Chozuba is a town located in the southern part of the Indian state of Nagaland. It serves as an Administrative Circle in the Phek District of Nagaland and is located about 71 km east of the state capital Kohima.

Administration
An Additional Deputy Commissioner's (ADC) office of Phek District is located at Chozuba. Under the division there are 7 (seven) villages.
 Chozuba Hq (3,543)
 Chozuba village (3,419)
 Yoruba (3,353)
 Thuvopisü (2,624)
 Rünguzumi Nagwu (1,193)
 Rünguzumi Nasa (335)
 Khusomi (265)
 Chozu Basa (104)

The Chozuba Town Council was inaugurated on 2 November 2016.

Demographics
Chozuba is a large village located in Chozuba Circle of Phek district, Nagaland with total 793 families residing. The Chozuba village has population of 3419 of which 1674 are males while 1745 are females as per Population Census 2011. 

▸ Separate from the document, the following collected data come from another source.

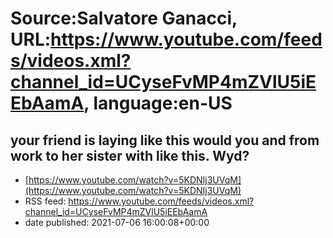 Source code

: # Source:Salvatore Ganacci, URL:https://www.youtube.com/feeds/videos.xml?channel_id=UCyseFvMP4mZVlU5iEEbAamA, language:en-US

## your friend is laying like this would you and from work to her sister with like this. Wyd?
 - [https://www.youtube.com/watch?v=5KDNIj3UVqM](https://www.youtube.com/watch?v=5KDNIj3UVqM)
 - RSS feed: https://www.youtube.com/feeds/videos.xml?channel_id=UCyseFvMP4mZVlU5iEEbAamA
 - date published: 2021-07-06 16:00:08+00:00



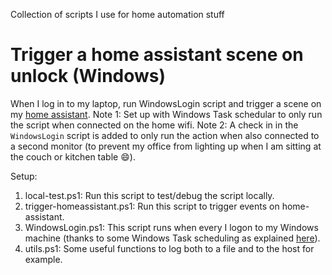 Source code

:Collection of scripts I use for home automation stuff


# Trigger a home assistant scene on unlock (Windows)
When I log in to my laptop, run WindowsLogin script and trigger a scene on my [home assistant](https://www.home-assistant.io/).
Note 1: Set up with Windows Task schedular to only run the script when connected on the home wifi.
Note 2: A check in in the `WindowsLogin` script is added to only run the action when also connected to a second monitor (to prevent my office from lighting up when I am sitting at the couch or kitchen table 😄).

Setup:
1. local-test.ps1: Run this script to test/debug the script locally.
1. trigger-homeassistant.ps1: Run this script to trigger events on home-assistant.
1. WindowsLogin.ps1: This script runs when every I logon to my Windows machine (thanks to some Windows Task scheduling as explained [here](https://www.howtogeek.com/141894/how-to-use-powershell-to-detect-logins-and-alert-through-email/)).
1. utils.ps1: Some useful functions to log both to a file and to the host for example. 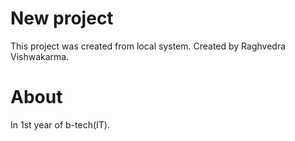 # New project

This project was created from local system.
Created by Raghvedra Vishwakarma.

# About
In 1st year of b-tech(IT). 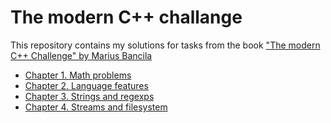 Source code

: # The modern C++ challange

This repository contains my solutions for tasks from the book ["The modern C++ Challenge" by Marius Bancila](https://www.packtpub.com/product/the-modern-c-challenge/9781788993869)

* [Chapter 1. Math problems](https://github.com/vladIev/the_modern_cpp_challange/tree/main/src/math_problems)
* [Chapter 2. Language features](https://github.com/vladIev/the_modern_cpp_challange/tree/main/src/language_features)
* [Chapter 3. Strings and regexps](https://github.com/vladIev/the_modern_cpp_challange/tree/main/src/strings_and_regexps)
* [Chapter 4. Streams and filesystem](https://github.com/vladIev/the_modern_cpp_challange/tree/main/src/streams_and_filesystem) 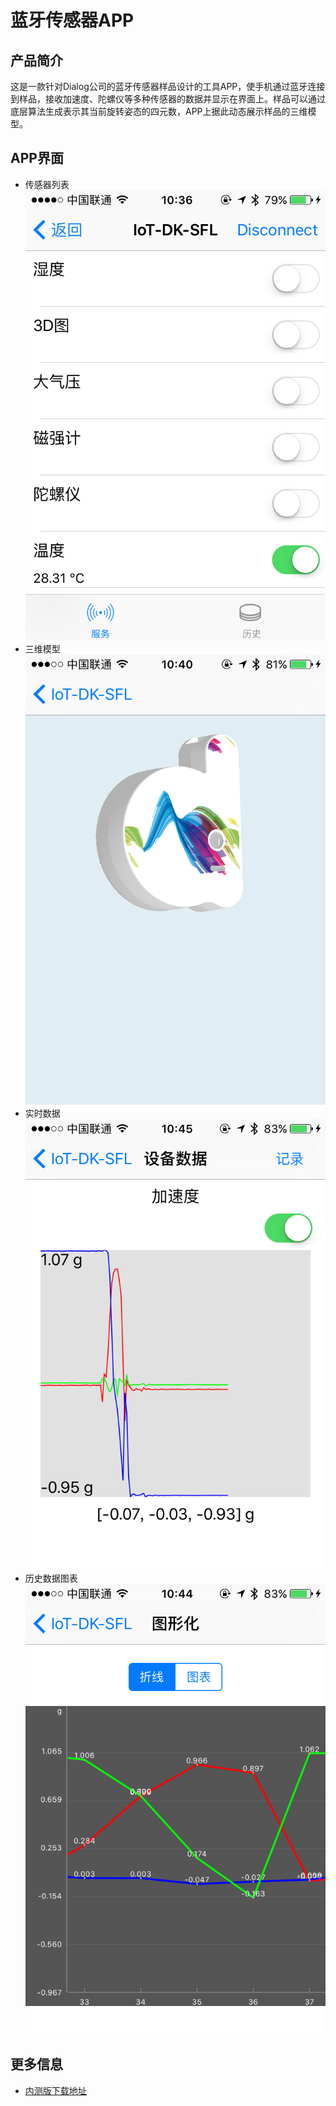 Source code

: # 蓝牙传感器APP
## 产品简介
这是一款针对Dialog公司的蓝牙传感器样品设计的工具APP，使手机通过蓝牙连接到样品，接收加速度、陀螺仪等多种传感器的数据并显示在界面上。样品可以通过底层算法生成表示其当前旋转姿态的四元数，APP上据此动态展示样品的三维模型。
## APP界面
* 传感器列表  
![传感器列表](images/sensor-values.png)
* 三维模型  
![三维模型](images/sensor-3d.png)
* 实时数据  
![实时数据](images/sensor-data.png)
* 历史数据图表  
![历史数据图表](images/sensor-chart.png)
## 更多信息
* [内测版下载地址](https://fir.im/snsr)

In Chozuba village population of children with age 0-6 is 604 which makes up 17.67 % of total population of village. Average Sex Ratio of Chozuba village is 1042 which is higher than Nagaland state average of 931.

Education
Chozuba village has higher literacy rate compared to Nagaland. In 2011, literacy rate of Chozuba village was 91.19 % compared to 79.55 % of Nagaland. In Chozuba Male literacy stands at 94.79 % while female literacy rate was 87.82 %.